The higher the volatility, the greater the return; conversely, the lower the volatility, the lower the return. The return is estimated to be in the region of 8-10% during regular periods of volatility.

Comparison of Arbitrage Mutual Funds vis-a-vis Fixed Deposits

Fixed Deposits are the most popular alternative accessible if you want to invest in a safe income-earning asset.

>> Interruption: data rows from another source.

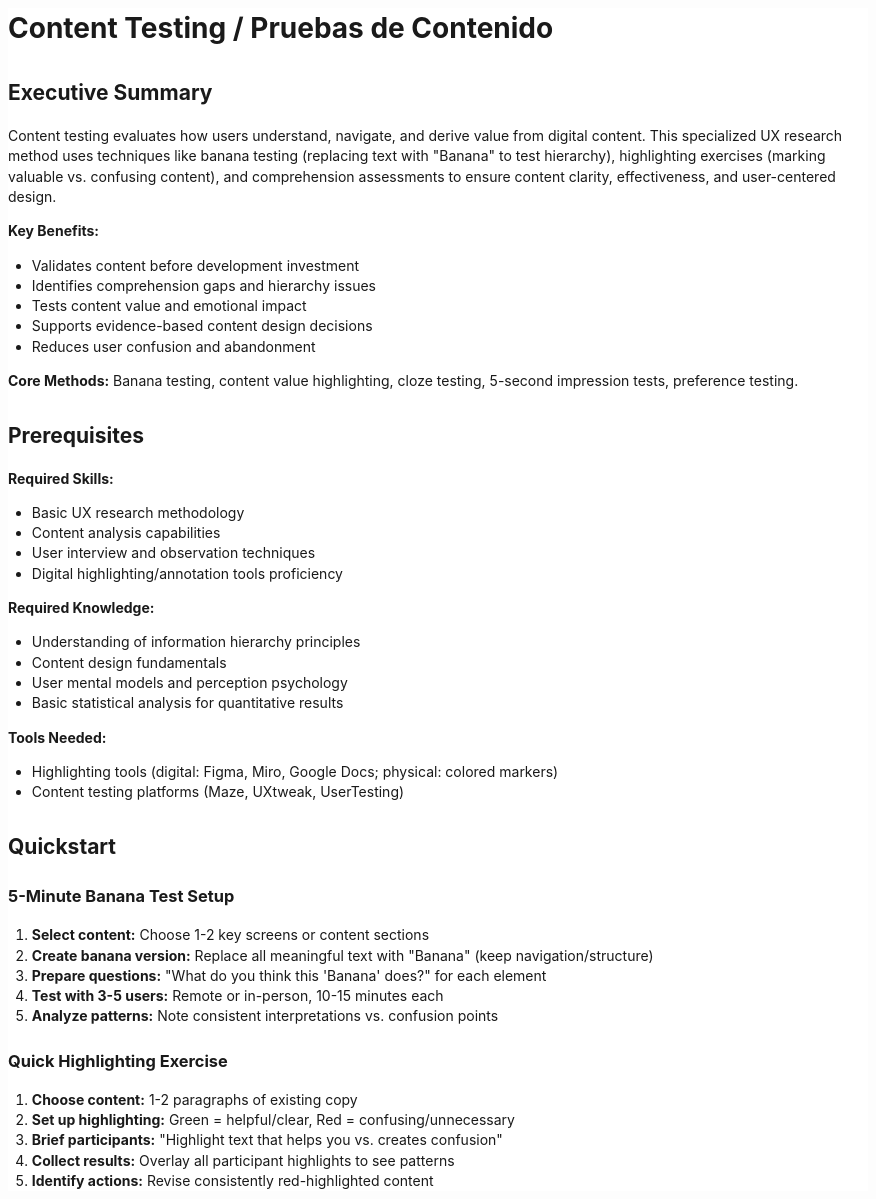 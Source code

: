 # Content Testing / Pruebas de Contenido

## Executive Summary

Content testing evaluates how users understand, navigate, and derive value from digital content. This specialized UX research method uses techniques like banana testing (replacing text with "Banana" to test hierarchy), highlighting exercises (marking valuable vs. confusing content), and comprehension assessments to ensure content clarity, effectiveness, and user-centered design.

**Key Benefits:**
- Validates content before development investment
- Identifies comprehension gaps and hierarchy issues  
- Tests content value and emotional impact
- Supports evidence-based content design decisions
- Reduces user confusion and abandonment

**Core Methods:** Banana testing, content value highlighting, cloze testing, 5-second impression tests, preference testing.

## Prerequisites

**Required Skills:**
- Basic UX research methodology
- Content analysis capabilities
- User interview and observation techniques
- Digital highlighting/annotation tools proficiency

**Required Knowledge:**
- Understanding of information hierarchy principles
- Content design fundamentals
- User mental models and perception psychology
- Basic statistical analysis for quantitative results

**Tools Needed:**
- Highlighting tools (digital: Figma, Miro, Google Docs; physical: colored markers)
- Content testing platforms (Maze, UXtweak, UserTesting)

## Quickstart

### 5-Minute Banana Test Setup
1. **Select content:** Choose 1-2 key screens or content sections
2. **Create banana version:** Replace all meaningful text with "Banana" (keep navigation/structure)
3. **Prepare questions:** "What do you think this 'Banana' does?" for each element
4. **Test with 3-5 users:** Remote or in-person, 10-15 minutes each
5. **Analyze patterns:** Note consistent interpretations vs. confusion points

### Quick Highlighting Exercise
1. **Choose content:** 1-2 paragraphs of existing copy
2. **Set up highlighting:** Green = helpful/clear, Red = confusing/unnecessary
3. **Brief participants:** "Highlight text that helps you vs. creates confusion"
4. **Collect results:** Overlay all participant highlights to see patterns
5. **Identify actions:** Revise consistently red-highlighted content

For your convenience, a comparison of Fixed Deposits and Equity Mutual Funds has been provided below.

ParticularsArbitrage Mutual Fund

Fixed Deposits

Return on Investment

8-10% (expected)

8-9% (Guaranteed in Advance)

Tax on Earnings

Tax-Free if held for more than 1 year. 15% Tax if held for less than 1 year.

30%

Effective return of investment after Tax

8-10%

5.6% – 6.3%

Complexity LevelA bit complicated for Layman to understand

Very easy to understand for Layman

Suitable for1-2 years of investment with tax-free returns, high liquidity and better returns than savings bank

A person looking for 100% surety and No or very less income tax is payable on his income.

Should you be Investing in Arbitrage Mutual Funds?

If you pay the highest tax rate, say 30%, arbitrage mutual funds will most likely provide a better return on investment than fixed deposits. If you have nil or low tax rate on your overall income for the year, you should consider investing in Fixed Deposits or Arbitrage Mutual Funds.